“Whether the photograph is understood as a naïve object or the work of an experienced artificer, its meaning–and the viewer’s response–depends on how the picture is identified or misidentified; that is, on words….But one day captions will be needed, of course. And the misreadings and the misrememberings, and the new ideological uses for the pictures, will make their difference.
“Central to modern expectations, and modern ethical feelings, is the conviction that war is an aberration, if an unstoppable one. That peace is the norm, if an unattainable one. This, of course, is not the way war has been regarded throughout history. War has been the norm and peace the exception.”
–Susan Sontag, Regarding the Pain of Others
I have been working my way through this essay for the past year. I’ll pick it up at random and catch a paragraph or two, and if I’m lucky, these moments will coincide with the phases in my life when I’m angry at particular aspects of the world. War photography and photojournalism that captures human suffering: How do viewers react to/experience it? (How) Do their feelings change as this form of expression evolves? What effects does the photographer intend? In what ways do s/he and the audience share a conscience?

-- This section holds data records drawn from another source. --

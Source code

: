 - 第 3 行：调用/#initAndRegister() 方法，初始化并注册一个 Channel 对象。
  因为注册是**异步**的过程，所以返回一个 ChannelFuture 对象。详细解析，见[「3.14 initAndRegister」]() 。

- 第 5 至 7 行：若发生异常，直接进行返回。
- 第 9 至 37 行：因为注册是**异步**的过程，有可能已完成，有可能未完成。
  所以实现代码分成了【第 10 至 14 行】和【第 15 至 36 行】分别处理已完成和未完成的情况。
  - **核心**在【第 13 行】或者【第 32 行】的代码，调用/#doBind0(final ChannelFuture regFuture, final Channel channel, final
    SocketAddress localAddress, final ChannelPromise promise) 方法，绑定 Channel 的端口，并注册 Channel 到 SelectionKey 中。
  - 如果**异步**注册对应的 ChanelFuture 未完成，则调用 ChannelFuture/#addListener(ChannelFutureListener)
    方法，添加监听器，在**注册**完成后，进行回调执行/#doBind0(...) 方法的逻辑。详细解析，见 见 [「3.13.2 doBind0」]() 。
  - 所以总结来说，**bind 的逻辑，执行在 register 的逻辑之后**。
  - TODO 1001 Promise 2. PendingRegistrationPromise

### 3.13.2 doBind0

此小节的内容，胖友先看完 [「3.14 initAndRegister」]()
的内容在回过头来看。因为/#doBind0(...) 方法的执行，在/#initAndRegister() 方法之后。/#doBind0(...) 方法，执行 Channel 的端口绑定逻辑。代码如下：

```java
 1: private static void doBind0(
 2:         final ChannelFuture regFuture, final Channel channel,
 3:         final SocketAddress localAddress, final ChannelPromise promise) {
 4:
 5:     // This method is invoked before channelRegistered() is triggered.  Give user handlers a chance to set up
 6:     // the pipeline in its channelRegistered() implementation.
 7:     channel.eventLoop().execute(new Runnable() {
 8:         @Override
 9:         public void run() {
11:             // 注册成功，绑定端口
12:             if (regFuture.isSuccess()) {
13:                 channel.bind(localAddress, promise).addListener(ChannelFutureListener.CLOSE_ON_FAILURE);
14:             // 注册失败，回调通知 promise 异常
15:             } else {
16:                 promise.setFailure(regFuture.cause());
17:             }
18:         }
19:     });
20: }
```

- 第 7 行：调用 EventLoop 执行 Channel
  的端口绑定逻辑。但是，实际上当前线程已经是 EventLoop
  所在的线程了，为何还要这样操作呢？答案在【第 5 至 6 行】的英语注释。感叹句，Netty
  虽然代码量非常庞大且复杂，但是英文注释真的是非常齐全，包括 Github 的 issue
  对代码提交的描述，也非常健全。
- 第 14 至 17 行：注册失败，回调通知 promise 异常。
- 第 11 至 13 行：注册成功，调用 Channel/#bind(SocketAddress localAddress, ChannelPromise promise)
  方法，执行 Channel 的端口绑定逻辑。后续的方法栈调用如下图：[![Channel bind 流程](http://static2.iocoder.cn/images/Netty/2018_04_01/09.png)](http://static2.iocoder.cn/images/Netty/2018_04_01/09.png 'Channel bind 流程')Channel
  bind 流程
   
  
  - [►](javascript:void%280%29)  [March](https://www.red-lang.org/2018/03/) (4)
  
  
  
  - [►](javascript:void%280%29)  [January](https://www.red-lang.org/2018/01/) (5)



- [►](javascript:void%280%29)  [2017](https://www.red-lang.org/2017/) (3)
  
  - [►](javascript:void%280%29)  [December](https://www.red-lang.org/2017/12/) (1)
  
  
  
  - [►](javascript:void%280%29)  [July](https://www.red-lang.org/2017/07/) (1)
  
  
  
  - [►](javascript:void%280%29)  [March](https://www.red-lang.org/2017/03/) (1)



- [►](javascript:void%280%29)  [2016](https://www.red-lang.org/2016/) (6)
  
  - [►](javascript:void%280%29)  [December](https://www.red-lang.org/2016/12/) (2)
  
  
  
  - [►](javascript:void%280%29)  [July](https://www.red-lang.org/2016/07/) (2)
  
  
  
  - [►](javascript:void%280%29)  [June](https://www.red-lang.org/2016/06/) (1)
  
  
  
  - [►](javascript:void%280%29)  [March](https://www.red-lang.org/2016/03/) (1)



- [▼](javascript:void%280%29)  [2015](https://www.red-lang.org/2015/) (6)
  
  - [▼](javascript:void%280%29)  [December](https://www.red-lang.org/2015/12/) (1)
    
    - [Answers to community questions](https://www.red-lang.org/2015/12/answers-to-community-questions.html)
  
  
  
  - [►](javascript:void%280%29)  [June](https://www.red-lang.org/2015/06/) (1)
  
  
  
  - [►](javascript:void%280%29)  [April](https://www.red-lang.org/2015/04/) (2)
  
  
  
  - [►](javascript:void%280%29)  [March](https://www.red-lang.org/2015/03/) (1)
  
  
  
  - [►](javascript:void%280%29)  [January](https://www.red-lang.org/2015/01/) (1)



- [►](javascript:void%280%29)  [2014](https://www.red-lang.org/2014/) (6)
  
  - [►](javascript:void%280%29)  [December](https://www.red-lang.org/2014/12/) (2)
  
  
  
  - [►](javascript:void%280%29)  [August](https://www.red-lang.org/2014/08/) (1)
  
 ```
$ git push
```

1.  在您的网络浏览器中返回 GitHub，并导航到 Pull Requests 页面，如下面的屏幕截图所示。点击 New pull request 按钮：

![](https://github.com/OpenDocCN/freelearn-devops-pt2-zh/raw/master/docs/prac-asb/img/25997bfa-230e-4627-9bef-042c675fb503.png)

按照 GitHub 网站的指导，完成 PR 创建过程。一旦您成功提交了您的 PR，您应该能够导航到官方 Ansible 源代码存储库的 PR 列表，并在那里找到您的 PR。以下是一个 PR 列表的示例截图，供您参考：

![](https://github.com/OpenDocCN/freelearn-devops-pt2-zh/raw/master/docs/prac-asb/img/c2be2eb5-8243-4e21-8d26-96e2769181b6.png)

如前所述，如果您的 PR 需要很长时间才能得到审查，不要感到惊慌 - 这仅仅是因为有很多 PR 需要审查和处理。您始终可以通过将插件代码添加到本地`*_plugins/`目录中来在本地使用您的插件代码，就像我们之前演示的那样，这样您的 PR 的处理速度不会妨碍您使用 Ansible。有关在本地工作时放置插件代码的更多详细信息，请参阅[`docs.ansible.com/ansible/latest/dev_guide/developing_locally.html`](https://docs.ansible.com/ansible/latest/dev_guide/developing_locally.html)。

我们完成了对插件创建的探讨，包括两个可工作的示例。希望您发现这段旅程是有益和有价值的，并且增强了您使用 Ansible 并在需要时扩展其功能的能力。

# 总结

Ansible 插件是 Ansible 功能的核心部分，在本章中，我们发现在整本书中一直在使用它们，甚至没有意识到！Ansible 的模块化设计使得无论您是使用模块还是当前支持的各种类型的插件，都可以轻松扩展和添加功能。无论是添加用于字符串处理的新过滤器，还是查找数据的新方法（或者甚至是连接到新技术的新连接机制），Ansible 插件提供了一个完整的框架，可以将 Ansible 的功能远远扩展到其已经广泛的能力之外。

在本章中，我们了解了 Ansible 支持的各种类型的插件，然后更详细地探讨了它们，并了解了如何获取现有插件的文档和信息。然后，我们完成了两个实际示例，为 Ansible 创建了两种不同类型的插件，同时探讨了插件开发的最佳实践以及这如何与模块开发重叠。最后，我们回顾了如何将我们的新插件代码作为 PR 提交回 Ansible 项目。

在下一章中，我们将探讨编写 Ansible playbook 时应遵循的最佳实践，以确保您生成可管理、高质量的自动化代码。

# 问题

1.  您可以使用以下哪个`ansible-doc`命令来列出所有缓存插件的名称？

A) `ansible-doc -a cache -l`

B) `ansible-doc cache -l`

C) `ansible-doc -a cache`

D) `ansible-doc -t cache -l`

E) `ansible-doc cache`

“God does not demand that we give up our personal dignity, that we throw in our lot with random people, that we lose ourselves and turn from all that is not him. God needs nothing, asks nothing, and demands nothing, like the stars. It is a life with God which demands these things.
“Experience has taught the race that if knowledge of God is the end, then these habits of life are not the means but the condition in which the means operates. You do not have to do these things; not at all. God does not, I regret to report, give a hoot. You do not have to do these things–unless you want to know God. They work on you, not on him.
“You do not have to sit outside in the dark. If, however, you want to look at the stars, you will find that darkness is necessary. But the stars neither require nor demand it.”
–Annie Dillard, Teaching A Stone to Talk
I wonder about God as a photographer, if what I see in the world requires anything of my conscience. I wonder whether captions are necessary, or if the experience itself provides sufficient commentary. I wonder how much of the experience I am in control of.